Manchmal löst diese Intuition einen Protest gegen die Art des Säkularismus aus, das Leben zu verflachen und zu reduzieren, sodass „all unser Geben und Nehmen nur darauf hinausläuft, weiter zu zappeln und auf den Tod zu warten“.30 Ein andermal ist es eher die positive Wahrnehmung von Realitäten, die nach unserem objektiven Verstand eigentlich nicht real sein können. So bewegen bestimmte Kunstwerke den englischen Schriftsteller Julian Barnes in einer Weise, wie sie es eigentlich nicht sollten. Mozarts Requiem schöpft aus dem christlichen Verständnis von Tod, Gericht und dem Leben nach dem Tod, ohne das seine überwältigende Wirkung nicht zu erklären ist. In seinem objektiven Verstand verwirft Barnes solche Ideen und glaubt, dass nach dem Tod nur noch die Verwesung kommt.
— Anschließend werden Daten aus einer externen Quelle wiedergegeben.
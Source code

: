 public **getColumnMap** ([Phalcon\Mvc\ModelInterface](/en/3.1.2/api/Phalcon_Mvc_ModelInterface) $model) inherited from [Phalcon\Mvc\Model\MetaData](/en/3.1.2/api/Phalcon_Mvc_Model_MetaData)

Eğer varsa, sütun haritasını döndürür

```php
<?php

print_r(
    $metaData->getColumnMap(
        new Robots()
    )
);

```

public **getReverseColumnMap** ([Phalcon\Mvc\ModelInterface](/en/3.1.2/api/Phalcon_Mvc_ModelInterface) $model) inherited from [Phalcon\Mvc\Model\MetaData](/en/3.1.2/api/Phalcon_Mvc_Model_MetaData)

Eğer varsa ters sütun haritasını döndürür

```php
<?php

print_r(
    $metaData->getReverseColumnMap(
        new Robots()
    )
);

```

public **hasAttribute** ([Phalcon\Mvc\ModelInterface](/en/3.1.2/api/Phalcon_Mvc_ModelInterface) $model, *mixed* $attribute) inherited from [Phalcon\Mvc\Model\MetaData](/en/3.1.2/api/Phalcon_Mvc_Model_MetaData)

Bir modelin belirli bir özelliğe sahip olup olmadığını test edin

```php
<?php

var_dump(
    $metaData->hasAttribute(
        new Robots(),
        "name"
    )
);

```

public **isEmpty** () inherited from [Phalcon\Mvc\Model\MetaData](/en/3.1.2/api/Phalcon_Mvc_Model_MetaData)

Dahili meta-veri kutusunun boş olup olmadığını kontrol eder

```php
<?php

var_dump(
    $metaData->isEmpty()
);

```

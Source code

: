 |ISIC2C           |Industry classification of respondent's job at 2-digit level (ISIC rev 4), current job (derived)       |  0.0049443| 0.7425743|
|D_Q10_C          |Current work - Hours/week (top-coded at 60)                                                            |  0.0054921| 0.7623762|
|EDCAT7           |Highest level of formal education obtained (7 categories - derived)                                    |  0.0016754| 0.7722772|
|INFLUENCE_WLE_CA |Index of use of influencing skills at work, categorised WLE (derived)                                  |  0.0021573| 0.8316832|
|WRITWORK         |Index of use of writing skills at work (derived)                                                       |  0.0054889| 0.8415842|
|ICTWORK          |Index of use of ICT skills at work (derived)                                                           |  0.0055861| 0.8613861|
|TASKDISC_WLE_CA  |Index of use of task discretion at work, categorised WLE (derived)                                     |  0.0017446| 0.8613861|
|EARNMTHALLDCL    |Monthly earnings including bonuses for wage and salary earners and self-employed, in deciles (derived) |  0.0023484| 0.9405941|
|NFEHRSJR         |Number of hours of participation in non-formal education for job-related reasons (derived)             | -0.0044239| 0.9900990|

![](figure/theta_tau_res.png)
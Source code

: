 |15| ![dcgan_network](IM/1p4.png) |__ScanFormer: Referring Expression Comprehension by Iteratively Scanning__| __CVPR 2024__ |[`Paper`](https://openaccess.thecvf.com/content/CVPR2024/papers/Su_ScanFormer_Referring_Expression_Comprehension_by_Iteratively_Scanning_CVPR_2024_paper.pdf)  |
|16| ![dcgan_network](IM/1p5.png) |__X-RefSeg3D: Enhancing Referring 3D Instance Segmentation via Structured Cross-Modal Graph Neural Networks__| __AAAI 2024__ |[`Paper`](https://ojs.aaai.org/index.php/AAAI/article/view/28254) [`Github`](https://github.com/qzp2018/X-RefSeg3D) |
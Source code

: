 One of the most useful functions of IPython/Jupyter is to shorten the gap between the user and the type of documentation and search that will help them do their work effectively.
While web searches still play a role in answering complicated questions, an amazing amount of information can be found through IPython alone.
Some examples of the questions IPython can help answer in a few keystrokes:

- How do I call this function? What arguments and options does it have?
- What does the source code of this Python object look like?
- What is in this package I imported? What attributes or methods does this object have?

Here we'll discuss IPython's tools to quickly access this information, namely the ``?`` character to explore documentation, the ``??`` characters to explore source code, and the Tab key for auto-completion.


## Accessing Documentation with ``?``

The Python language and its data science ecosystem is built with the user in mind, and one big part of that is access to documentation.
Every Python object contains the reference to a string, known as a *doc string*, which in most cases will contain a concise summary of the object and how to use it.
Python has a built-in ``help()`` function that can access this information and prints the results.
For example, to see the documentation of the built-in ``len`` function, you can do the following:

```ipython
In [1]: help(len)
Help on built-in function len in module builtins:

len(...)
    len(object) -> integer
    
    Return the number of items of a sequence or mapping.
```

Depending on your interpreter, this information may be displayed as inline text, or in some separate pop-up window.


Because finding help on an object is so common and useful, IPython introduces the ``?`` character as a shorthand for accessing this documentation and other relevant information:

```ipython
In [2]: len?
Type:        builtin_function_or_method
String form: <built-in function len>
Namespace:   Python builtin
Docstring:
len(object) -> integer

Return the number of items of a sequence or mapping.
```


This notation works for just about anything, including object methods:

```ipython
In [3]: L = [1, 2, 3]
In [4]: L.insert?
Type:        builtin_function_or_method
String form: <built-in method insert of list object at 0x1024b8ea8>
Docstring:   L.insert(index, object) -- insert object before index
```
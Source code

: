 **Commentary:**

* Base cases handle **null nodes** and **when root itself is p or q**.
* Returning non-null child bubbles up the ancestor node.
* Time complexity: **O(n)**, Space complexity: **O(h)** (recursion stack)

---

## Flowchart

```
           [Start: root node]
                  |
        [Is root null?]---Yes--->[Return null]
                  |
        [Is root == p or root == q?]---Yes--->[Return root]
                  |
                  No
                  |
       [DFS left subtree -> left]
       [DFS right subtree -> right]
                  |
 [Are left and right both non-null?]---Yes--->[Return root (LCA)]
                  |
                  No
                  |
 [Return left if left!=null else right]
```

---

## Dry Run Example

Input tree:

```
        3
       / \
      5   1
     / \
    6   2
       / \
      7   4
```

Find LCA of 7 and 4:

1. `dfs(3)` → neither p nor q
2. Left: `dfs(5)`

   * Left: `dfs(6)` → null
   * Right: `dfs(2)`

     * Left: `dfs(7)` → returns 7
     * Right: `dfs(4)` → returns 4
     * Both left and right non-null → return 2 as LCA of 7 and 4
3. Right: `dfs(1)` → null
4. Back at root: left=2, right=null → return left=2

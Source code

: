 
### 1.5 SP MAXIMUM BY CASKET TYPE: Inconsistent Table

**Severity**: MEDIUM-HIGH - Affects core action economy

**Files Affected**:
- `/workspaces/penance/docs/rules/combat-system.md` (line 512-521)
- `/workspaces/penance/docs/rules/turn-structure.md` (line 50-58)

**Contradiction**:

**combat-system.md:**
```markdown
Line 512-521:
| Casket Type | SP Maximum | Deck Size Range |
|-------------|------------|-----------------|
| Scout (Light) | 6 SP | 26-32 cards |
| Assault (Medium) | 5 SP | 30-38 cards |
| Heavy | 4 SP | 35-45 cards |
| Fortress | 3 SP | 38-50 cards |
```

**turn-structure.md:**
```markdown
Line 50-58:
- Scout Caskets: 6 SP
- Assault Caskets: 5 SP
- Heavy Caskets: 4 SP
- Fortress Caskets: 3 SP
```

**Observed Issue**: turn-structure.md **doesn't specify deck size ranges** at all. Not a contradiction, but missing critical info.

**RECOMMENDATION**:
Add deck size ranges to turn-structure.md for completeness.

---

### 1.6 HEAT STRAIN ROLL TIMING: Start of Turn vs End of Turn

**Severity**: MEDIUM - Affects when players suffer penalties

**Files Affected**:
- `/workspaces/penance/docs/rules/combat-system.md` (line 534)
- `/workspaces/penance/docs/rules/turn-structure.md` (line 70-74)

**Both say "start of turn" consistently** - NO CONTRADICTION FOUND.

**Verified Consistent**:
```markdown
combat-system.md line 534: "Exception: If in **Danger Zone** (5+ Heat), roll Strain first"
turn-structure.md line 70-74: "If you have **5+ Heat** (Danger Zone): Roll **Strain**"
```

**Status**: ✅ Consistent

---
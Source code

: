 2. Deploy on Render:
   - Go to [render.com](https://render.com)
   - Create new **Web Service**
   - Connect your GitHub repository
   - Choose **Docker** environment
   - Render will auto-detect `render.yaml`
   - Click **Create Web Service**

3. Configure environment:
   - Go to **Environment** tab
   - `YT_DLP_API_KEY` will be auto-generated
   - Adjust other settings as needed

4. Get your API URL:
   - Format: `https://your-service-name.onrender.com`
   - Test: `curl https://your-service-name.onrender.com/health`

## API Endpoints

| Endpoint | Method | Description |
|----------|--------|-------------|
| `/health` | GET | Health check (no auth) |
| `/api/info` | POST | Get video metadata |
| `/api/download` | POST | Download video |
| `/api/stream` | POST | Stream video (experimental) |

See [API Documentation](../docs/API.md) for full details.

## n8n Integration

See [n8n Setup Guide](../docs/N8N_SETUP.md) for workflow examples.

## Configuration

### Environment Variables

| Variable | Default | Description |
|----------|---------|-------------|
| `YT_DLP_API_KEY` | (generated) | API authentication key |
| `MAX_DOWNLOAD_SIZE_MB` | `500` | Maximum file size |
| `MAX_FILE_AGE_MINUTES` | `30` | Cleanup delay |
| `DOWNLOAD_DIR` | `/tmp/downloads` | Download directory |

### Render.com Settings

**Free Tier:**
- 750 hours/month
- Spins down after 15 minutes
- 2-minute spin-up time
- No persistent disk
Trotzdem berührt ihn das Requiem, und das nicht nur durch die Musik, sondern auch durch die Worte, sodass er von der „quälenden hypothetischen Frage für den Nichtgläubigen“ schreibt: „Was wäre, wenn [das Requiem] wahr wäre?“31

Der Philosoph Charles Taylor fragt, ob Menschen wie Barnes erklären können, warum solche Kunst sie so tief berührt. Manchmal werden wir so sehr von solchen Erfahrungen überwältigender Schönheit „erschlagen“, dass wir uns genötigt sehen, das Wort „spirituell“ zu gebrauchen. Säkulare Denker wie der Harvard-Wissenschaftler Steven Pinker lehren uns stets, dass der Ursprung des Sinnes für Ästhetik nur etwas gewesen sein kann, das wie alles andere unseren Vorfahren das Überleben sicherte und uns dann über die Gene übertragen wurde.32

Doch solche reduktionistischen Erklärungen untermauern letztlich nur Taylors Argument. Denn die meisten Menschen (nicht nur religiöse!) werden lautstark protestieren und sagen, dass Schönheit mehr sein muss. Taylor schreibt: „Hier ist der Nichtgläubige herausgefordert, ein nicht-theistisches Register zu finden, das er ziehen kann, um auf [großartige Kunstwerke] ohne Verarmung zu reagieren.“33 Ich denke, Taylor meint damit: Wenn man voller Freude und Staunen ein Kunstwerk genießt, erscheint es einem ärmlich, daran erinnert zu werden, dass dieses Gefühl lediglich eine chemische Reaktion darstellt, die unseren Vorfahren geholfen hat, Nahrung zu finden und Feinden zu entfliehen. Man muss sich vor seinen eigenen säkularen Sichtweisen schützen, um ein solches Kunsterlebnis in seiner ganzen Tiefe machen zu können. Es ist schwer, „ernsthaft Freude an Musik zu haben, wenn man weiß und sich erinnert, dass die bedeutungsvolle Atmosphäre bloß eine Illusion ist“.34 Leonard Bernsteins Geständnis ist berühmt, dass er den „Himmel“ spürte, eine gewisse Ordnung hinter den Dingen, wenn er große Musik und große Schönheit hörte. „[Beethoven] hat den wahren, guten Stoff vom Himmel, die Kraft, dir das Gefühl zu geben, am Ziel zu sein: Etwas stimmt in der Welt. Da ist etwas, das in allem über uns wacht und stets seinem eigenen Gesetz folgt: etwas, dem wir vertrauen können, das uns nie enttäuschen wird.“35

Ist es möglich, dass Kunst in Menschen weiterhin die unentrinnbare Ahnung wecken wird, dass es mehr im Leben gibt, als der wissenschaftliche Säkularismus erfasst?